Kathryn Parsons, co-founder, Decoded. The winner of an award for new entrepreneurial talent, Parsons thrives on Old Street’s social interactivity

She stops herself. She’s trying to explain something that’s beginning to sound silly, or at least gushy, but there doesn’t seem to be any other way around it. This thing that they’re doing here, that everyone is doing here. This project, this game-changer, this Silicon Roundabout – it’s a dream, but it’s also real. And the reason so many people don’t “get” it is because they don’t get the root of it, or they don’t get the tech itself.

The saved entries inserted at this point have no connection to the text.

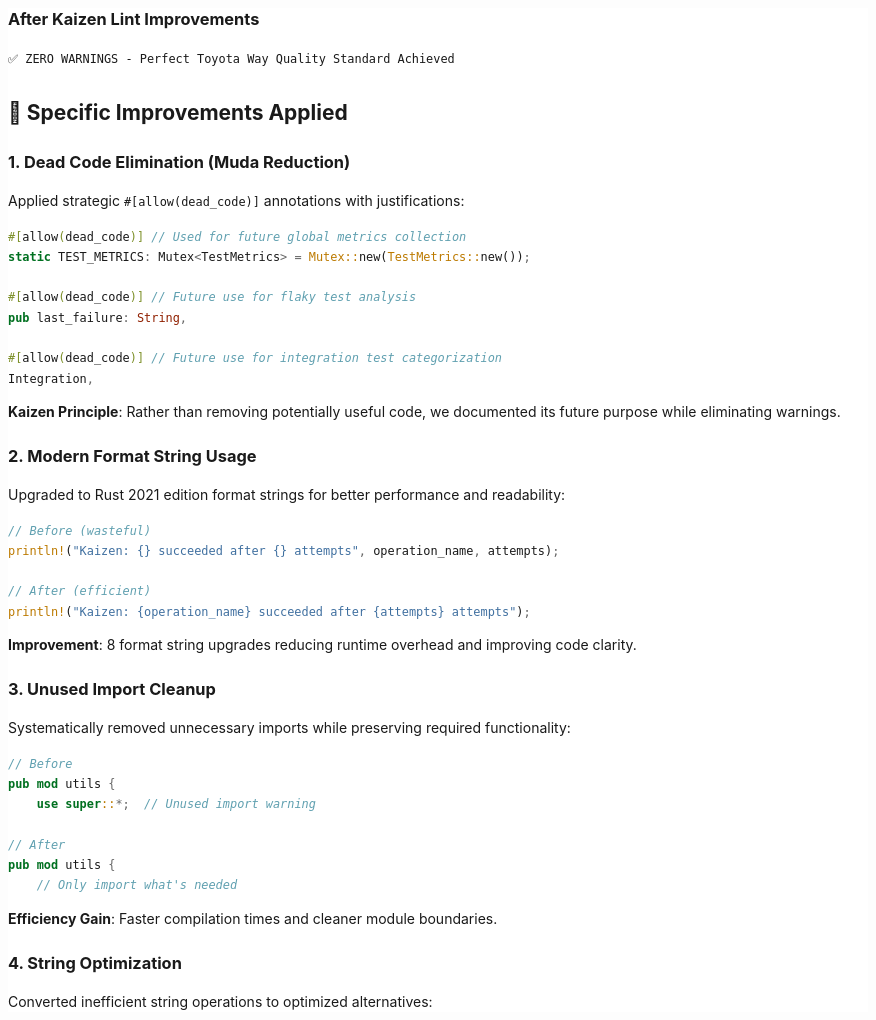 ### After Kaizen Lint Improvements
```
✅ ZERO WARNINGS - Perfect Toyota Way Quality Standard Achieved
```

## 🔧 Specific Improvements Applied

### 1. Dead Code Elimination (Muda Reduction)
Applied strategic `#[allow(dead_code)]` annotations with justifications:

```rust
#[allow(dead_code)] // Used for future global metrics collection
static TEST_METRICS: Mutex<TestMetrics> = Mutex::new(TestMetrics::new());

#[allow(dead_code)] // Future use for flaky test analysis
pub last_failure: String,

#[allow(dead_code)] // Future use for integration test categorization
Integration,
```

**Kaizen Principle**: Rather than removing potentially useful code, we documented its future purpose while eliminating warnings.

### 2. Modern Format String Usage
Upgraded to Rust 2021 edition format strings for better performance and readability:

```rust
// Before (wasteful)
println!("Kaizen: {} succeeded after {} attempts", operation_name, attempts);

// After (efficient)
println!("Kaizen: {operation_name} succeeded after {attempts} attempts");
```

**Improvement**: 8 format string upgrades reducing runtime overhead and improving code clarity.

### 3. Unused Import Cleanup
Systematically removed unnecessary imports while preserving required functionality:

```rust
// Before
pub mod utils {
    use super::*;  // Unused import warning
    
// After  
pub mod utils {
    // Only import what's needed
```

**Efficiency Gain**: Faster compilation times and cleaner module boundaries.

### 4. String Optimization
Converted inefficient string operations to optimized alternatives:
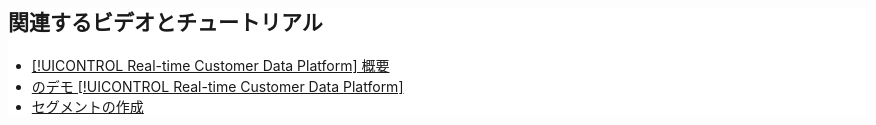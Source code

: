 ## 関連するビデオとチュートリアル

* [[!UICONTROL Real-time Customer Data Platform] 概要](https://experienceleague.adobe.com/docs/platform-learn/tutorials/application-services/rtcdp/understanding-the-real-time-customer-data-platform.html?lang=ja)
* [のデモ [!UICONTROL Real-time Customer Data Platform]](https://experienceleague.adobe.com/docs/platform-learn/tutorials/application-services/rtcdp/demo.html?lang=ja)
* [セグメントの作成](https://experienceleague.adobe.com/docs/platform-learn/tutorials/segments/create-segments.html?lang=ja)
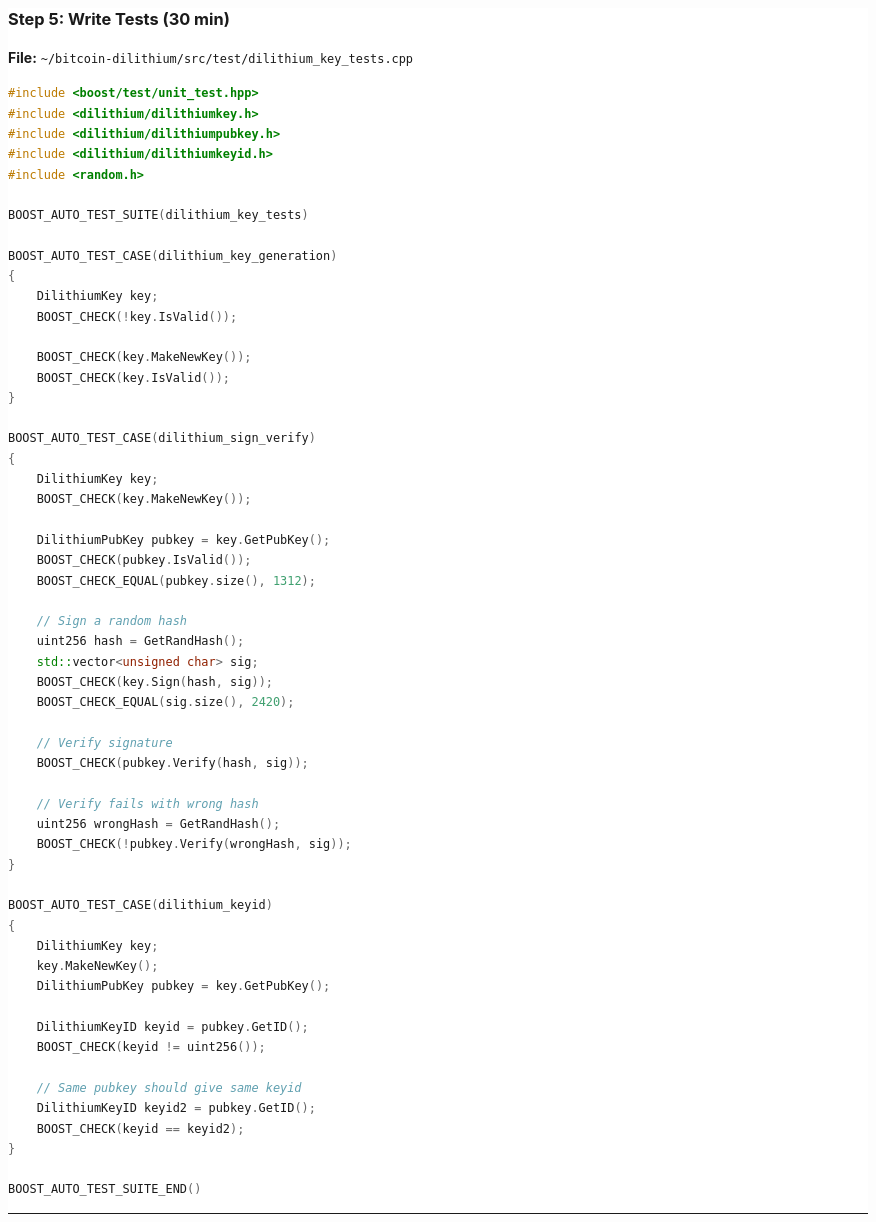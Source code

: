 
### Step 5: Write Tests (30 min)

**File:** `~/bitcoin-dilithium/src/test/dilithium_key_tests.cpp`

```cpp
#include <boost/test/unit_test.hpp>
#include <dilithium/dilithiumkey.h>
#include <dilithium/dilithiumpubkey.h>
#include <dilithium/dilithiumkeyid.h>
#include <random.h>

BOOST_AUTO_TEST_SUITE(dilithium_key_tests)

BOOST_AUTO_TEST_CASE(dilithium_key_generation)
{
    DilithiumKey key;
    BOOST_CHECK(!key.IsValid());

    BOOST_CHECK(key.MakeNewKey());
    BOOST_CHECK(key.IsValid());
}

BOOST_AUTO_TEST_CASE(dilithium_sign_verify)
{
    DilithiumKey key;
    BOOST_CHECK(key.MakeNewKey());

    DilithiumPubKey pubkey = key.GetPubKey();
    BOOST_CHECK(pubkey.IsValid());
    BOOST_CHECK_EQUAL(pubkey.size(), 1312);

    // Sign a random hash
    uint256 hash = GetRandHash();
    std::vector<unsigned char> sig;
    BOOST_CHECK(key.Sign(hash, sig));
    BOOST_CHECK_EQUAL(sig.size(), 2420);

    // Verify signature
    BOOST_CHECK(pubkey.Verify(hash, sig));

    // Verify fails with wrong hash
    uint256 wrongHash = GetRandHash();
    BOOST_CHECK(!pubkey.Verify(wrongHash, sig));
}

BOOST_AUTO_TEST_CASE(dilithium_keyid)
{
    DilithiumKey key;
    key.MakeNewKey();
    DilithiumPubKey pubkey = key.GetPubKey();

    DilithiumKeyID keyid = pubkey.GetID();
    BOOST_CHECK(keyid != uint256());

    // Same pubkey should give same keyid
    DilithiumKeyID keyid2 = pubkey.GetID();
    BOOST_CHECK(keyid == keyid2);
}

BOOST_AUTO_TEST_SUITE_END()
```

---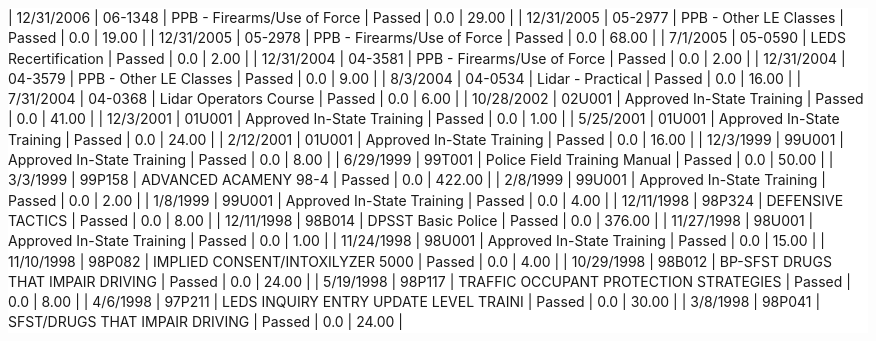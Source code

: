| 12/31/2006 | 06-1348 | PPB - Firearms/Use of Force | Passed | 0.0 | 29.00 |
| 12/31/2005 | 05-2977 | PPB - Other LE Classes | Passed | 0.0 | 19.00 |
| 12/31/2005 | 05-2978 | PPB - Firearms/Use of Force | Passed | 0.0 | 68.00 |
| 7/1/2005 | 05-0590 | LEDS Recertification | Passed | 0.0 | 2.00 |
| 12/31/2004 | 04-3581 | PPB - Firearms/Use of Force | Passed | 0.0 | 2.00 |
| 12/31/2004 | 04-3579 | PPB - Other LE Classes | Passed | 0.0 | 9.00 |
| 8/3/2004 | 04-0534 | Lidar - Practical | Passed | 0.0 | 16.00 |
| 7/31/2004 | 04-0368 | Lidar Operators Course | Passed | 0.0 | 6.00 |
| 10/28/2002 | 02U001 | Approved In-State Training | Passed | 0.0 | 41.00 |
| 12/3/2001 | 01U001 | Approved In-State Training | Passed | 0.0 | 1.00 |
| 5/25/2001 | 01U001 | Approved In-State Training | Passed | 0.0 | 24.00 |
| 2/12/2001 | 01U001 | Approved In-State Training | Passed | 0.0 | 16.00 |
| 12/3/1999 | 99U001 | Approved In-State Training | Passed | 0.0 | 8.00 |
| 6/29/1999 | 99T001 | Police Field Training Manual | Passed | 0.0 | 50.00 |
| 3/3/1999 | 99P158 | ADVANCED ACAMENY 98-4 | Passed | 0.0 | 422.00 |
| 2/8/1999 | 99U001 | Approved In-State Training | Passed | 0.0 | 2.00 |
| 1/8/1999 | 99U001 | Approved In-State Training | Passed | 0.0 | 4.00 |
| 12/11/1998 | 98P324 | DEFENSIVE TACTICS | Passed | 0.0 | 8.00 |
| 12/11/1998 | 98B014 | DPSST Basic Police | Passed | 0.0 | 376.00 |
| 11/27/1998 | 98U001 | Approved In-State Training | Passed | 0.0 | 1.00 |
| 11/24/1998 | 98U001 | Approved In-State Training | Passed | 0.0 | 15.00 |
| 11/10/1998 | 98P082 | IMPLIED CONSENT/INTOXILYZER 5000 | Passed | 0.0 | 4.00 |
| 10/29/1998 | 98B012 | BP-SFST  DRUGS THAT IMPAIR DRIVING | Passed | 0.0 | 24.00 |
| 5/19/1998 | 98P117 | TRAFFIC OCCUPANT PROTECTION STRATEGIES | Passed | 0.0 | 8.00 |
| 4/6/1998 | 97P211 | LEDS INQUIRY  ENTRY UPDATE LEVEL TRAINI | Passed | 0.0 | 30.00 |
| 3/8/1998 | 98P041 | SFST/DRUGS THAT IMPAIR DRIVING | Passed | 0.0 | 24.00 |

“There is something that’s interesting about developer culture generally,” Parsons says, reaching for the right words. “A lot of people are surprised when they learn about what ‘open’ really means, and what the web really means, and who has created these languages. Because it’s so at odds with older corporate culture.

“A guy spends eight years developing a line of code. He releases it to the world, for free, then someone creates a multi-billion pound business using that code – one that changes our lives. And the guy who developed the code didn’t make a penny. That’s at the root of this very collaborative, creative, thoughtful community.”

I think she means, in short, that if it all seems a bit airy-fairy and dreamy and a bit bluffy and make-it-up-as-you go-alongy, that’s OK because they’re doing it with passion and they’re doing it together. Some will fail and some will succeed, and the ones who succeed will help the failures to come along with them, either through example, or actual practical help. At least, that’s the theory.

***

Back at Ping-Pong Fight Club, the two combatants face off for the final. There is much roaring and chanting. But, in the end, Rahul Pakrashi from Funding Circle wins, beating Helene Hjelmvik, also from Funding Circle (she is also rumoured, according to some wags on the night, to have been in the Swedish national table-tennis squad).

The final table is taken away and the night becomes a modestly sized disco. The venue closes down at midnight. This is a Wednesday, a “school night”, so most people tootle off home. A few go on for an after-party drink. But it’s nothing heavy. It’s kind of a work thing.

In the morning, the streets will be clean. There is no puke.